Did the cache read discount change on 4.8? No. A warm read is ~11% of the no-cache input price (~89% off) on 4.5 through 4.8, matching Anthropic’s documented rate.

Did the 1-hour TTL premium change? No. The 1-hour write costs ~2× the no-cache input price; the 5-minute write costs ~1.25×. Reads are ~11% regardless of TTL. Same as 4.7.

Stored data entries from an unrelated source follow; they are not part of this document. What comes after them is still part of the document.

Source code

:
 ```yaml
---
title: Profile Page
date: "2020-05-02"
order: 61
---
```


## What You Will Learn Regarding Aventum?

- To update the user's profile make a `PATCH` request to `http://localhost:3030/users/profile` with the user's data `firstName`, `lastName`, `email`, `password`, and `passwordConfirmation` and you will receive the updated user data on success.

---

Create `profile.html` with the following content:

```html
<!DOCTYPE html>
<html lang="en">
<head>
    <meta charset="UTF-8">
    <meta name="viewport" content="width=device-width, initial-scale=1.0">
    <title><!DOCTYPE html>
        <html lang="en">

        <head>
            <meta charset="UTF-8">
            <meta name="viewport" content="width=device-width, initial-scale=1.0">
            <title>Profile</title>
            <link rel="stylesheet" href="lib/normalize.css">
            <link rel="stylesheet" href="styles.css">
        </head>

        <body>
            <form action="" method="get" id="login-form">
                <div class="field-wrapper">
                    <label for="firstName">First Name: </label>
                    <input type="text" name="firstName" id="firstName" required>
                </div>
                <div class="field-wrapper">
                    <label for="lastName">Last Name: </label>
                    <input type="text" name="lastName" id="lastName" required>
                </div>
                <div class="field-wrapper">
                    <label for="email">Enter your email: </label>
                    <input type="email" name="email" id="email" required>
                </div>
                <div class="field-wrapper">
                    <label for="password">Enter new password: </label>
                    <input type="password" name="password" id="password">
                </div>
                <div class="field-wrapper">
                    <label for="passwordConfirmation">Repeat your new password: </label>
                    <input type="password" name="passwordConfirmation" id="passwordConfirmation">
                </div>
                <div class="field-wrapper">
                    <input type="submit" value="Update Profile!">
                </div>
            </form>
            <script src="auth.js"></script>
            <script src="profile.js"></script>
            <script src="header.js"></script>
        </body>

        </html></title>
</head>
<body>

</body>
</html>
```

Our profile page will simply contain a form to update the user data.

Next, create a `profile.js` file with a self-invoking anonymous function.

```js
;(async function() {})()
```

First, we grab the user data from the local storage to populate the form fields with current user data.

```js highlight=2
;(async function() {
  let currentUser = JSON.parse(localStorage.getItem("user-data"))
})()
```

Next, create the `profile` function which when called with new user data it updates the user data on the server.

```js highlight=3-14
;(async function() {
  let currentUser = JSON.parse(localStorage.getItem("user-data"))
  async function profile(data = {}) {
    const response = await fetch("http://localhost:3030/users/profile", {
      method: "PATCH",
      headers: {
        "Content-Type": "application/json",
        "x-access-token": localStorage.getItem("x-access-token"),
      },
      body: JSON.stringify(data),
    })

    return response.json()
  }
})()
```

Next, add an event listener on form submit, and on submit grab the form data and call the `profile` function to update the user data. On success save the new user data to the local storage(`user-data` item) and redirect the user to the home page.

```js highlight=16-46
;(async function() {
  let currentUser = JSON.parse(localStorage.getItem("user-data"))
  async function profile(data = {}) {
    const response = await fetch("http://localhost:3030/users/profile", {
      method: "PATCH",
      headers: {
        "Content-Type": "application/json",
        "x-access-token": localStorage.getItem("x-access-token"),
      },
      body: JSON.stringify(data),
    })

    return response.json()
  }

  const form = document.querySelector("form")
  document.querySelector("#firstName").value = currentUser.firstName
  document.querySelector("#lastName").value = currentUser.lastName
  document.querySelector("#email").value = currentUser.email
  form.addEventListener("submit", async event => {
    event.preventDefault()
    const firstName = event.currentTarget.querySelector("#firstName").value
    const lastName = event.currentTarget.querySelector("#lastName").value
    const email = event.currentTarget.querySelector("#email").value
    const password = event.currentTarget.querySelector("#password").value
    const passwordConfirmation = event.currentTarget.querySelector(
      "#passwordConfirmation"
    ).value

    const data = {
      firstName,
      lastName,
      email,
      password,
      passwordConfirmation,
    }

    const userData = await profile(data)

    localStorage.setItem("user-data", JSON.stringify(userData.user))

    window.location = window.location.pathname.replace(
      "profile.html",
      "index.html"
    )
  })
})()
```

Why is the same prompt more expensive on 4.8 than on 4.6? The per-token price is the same — the prompt simply counts as more tokens. Identical text reported ~8.0K tokens on 4.5/4.6 and ~11.4K on 4.7/4.8 in our measurements (a ~43% increase), most consistent with a tokenizer change at the 4.7 generation. The cache discount is unchanged.

Is 4.8 a drop-in replacement for 4.7? On the caching/TTL surface, yes — token counts and economics were already at the 4.7 level, so migration from 4.7 is parity. We don’t publish capability benchmarks we haven’t run; for quality and reasoning claims, see Anthropic’s model card.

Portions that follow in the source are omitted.